Pharmacist holding medicine box and capsule pack

An international study finds multiple sclerosis treatments have long-term benefits, and that early treatment is important.

Researchers at Cardiff University, contributing to an international collaborative study led by the University of Melbourne, have provided new evidence that timely use of currently available disease modifying therapies can be effective in delaying the onset of secondary progressive multiple sclerosis (SPMS). The study demonstrates that early treatment (particularly within five years of disease onset) delayed SPMS.

MS is the commonest cause of chronic progressive neurological disability in young adults in the UK. Onset of disease is most commonly relapsing. However, after a variable interval that can last many years, most patients enter a secondary progressive phase of disease characterised by progressive accumulation of irreversible disability, and for which there is currently no effective treatment.

SPMS can be difficult to diagnose, as the changes in symptoms and disability are often gradual and occur over years. Treating neurologists will try to determine whether an individual’s symptoms and disability has been gradually worsening over a period of greater than six months and in the absence of any acute relapses before deciding if an individual has SPMS.

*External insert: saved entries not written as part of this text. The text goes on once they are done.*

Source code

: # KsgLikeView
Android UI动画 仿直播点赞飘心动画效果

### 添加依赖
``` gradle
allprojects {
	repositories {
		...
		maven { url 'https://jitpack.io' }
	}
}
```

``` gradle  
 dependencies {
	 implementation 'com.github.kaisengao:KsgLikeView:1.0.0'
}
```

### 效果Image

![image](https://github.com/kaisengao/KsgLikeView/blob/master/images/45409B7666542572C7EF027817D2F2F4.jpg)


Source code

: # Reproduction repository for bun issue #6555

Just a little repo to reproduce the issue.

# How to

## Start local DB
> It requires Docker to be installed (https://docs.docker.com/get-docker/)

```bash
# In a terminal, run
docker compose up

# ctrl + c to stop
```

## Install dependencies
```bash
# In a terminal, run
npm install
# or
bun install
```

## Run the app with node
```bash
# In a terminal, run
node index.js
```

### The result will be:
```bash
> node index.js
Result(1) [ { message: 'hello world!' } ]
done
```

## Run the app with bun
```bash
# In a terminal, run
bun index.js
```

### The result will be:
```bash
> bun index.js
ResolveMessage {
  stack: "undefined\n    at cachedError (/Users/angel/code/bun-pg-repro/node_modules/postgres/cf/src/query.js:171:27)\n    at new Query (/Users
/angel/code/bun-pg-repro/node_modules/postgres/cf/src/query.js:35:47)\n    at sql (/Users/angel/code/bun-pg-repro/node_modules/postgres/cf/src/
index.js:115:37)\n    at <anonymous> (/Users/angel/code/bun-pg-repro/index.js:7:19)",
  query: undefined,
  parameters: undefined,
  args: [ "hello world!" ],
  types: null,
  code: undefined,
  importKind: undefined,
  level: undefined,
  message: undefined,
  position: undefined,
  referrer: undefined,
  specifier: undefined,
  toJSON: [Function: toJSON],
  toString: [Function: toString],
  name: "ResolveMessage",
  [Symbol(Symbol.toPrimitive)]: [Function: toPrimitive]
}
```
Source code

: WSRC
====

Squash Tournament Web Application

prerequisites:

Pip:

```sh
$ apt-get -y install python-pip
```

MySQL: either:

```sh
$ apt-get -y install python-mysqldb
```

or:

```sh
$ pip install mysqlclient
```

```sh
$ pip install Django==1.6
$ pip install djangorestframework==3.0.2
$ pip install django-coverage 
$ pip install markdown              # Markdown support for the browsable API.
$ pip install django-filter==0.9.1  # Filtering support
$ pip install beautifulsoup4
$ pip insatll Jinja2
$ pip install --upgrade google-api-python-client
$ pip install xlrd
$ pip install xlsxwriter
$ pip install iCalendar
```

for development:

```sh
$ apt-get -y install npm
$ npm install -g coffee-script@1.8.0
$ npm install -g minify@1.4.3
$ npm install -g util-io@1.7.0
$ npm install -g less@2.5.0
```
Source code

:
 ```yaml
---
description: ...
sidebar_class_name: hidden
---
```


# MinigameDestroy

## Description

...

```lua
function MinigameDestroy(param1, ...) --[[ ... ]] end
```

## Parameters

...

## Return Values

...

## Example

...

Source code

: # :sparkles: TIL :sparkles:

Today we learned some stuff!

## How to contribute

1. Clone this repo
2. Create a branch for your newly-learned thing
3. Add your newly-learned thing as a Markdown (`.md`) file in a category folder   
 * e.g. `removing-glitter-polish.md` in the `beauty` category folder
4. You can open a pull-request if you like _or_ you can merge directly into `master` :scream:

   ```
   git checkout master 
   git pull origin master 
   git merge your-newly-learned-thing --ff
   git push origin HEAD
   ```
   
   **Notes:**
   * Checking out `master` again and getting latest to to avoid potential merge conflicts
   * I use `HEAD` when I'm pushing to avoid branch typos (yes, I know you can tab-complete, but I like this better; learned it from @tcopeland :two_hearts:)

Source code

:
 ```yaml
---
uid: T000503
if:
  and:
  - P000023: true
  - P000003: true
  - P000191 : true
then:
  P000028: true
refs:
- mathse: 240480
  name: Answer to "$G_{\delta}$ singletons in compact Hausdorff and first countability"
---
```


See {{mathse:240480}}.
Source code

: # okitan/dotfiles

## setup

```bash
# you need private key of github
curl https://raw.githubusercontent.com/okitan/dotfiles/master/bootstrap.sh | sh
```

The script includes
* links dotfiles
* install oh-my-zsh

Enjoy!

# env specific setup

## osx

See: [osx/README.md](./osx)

This stage of disease commonly includes a wide range of physical symptoms, such as weakness, cognitive decline, urinary symptoms, pain and fatigue which have a major impact on quality of life for people with MS. Understanding ways in which we can delay the onset of SPMS therefore represents an important advance in the overall management of MS.

The study analysed data from 1555 patients, in 68 neurological centres across 21 countries.

Professor Neil Robertson, a Clinical Professor of Neurology at Cardiff University’s Division of Psychological Medicine and Clinical Neurosciences said, “People who transition from relapsing MS to secondary progressive MS experience a steady and generally irreversible worsening of their symptoms. Most existing therapies are ineffective once people have moved to this stage of the condition, so our findings demonstrate how important it is to take a proactive approach to treating MS.”

One of the study leads, Associate Professor Tomas Kalincik, head of the MS Service at The Royal Melbourne Hospital and CORe at the University of Melbourne, observed that the results are reassuring for neurologists and patients with MS.

"This study shows that the therapies they have been treated with for many years, significantly improve the quality of their lives over the long-term," he said.

The study, “Association of Initial Disease-Modifying Therapy With Later Conversion to Secondary Progressive Multiple Sclerosis” was published in the journal JAMA.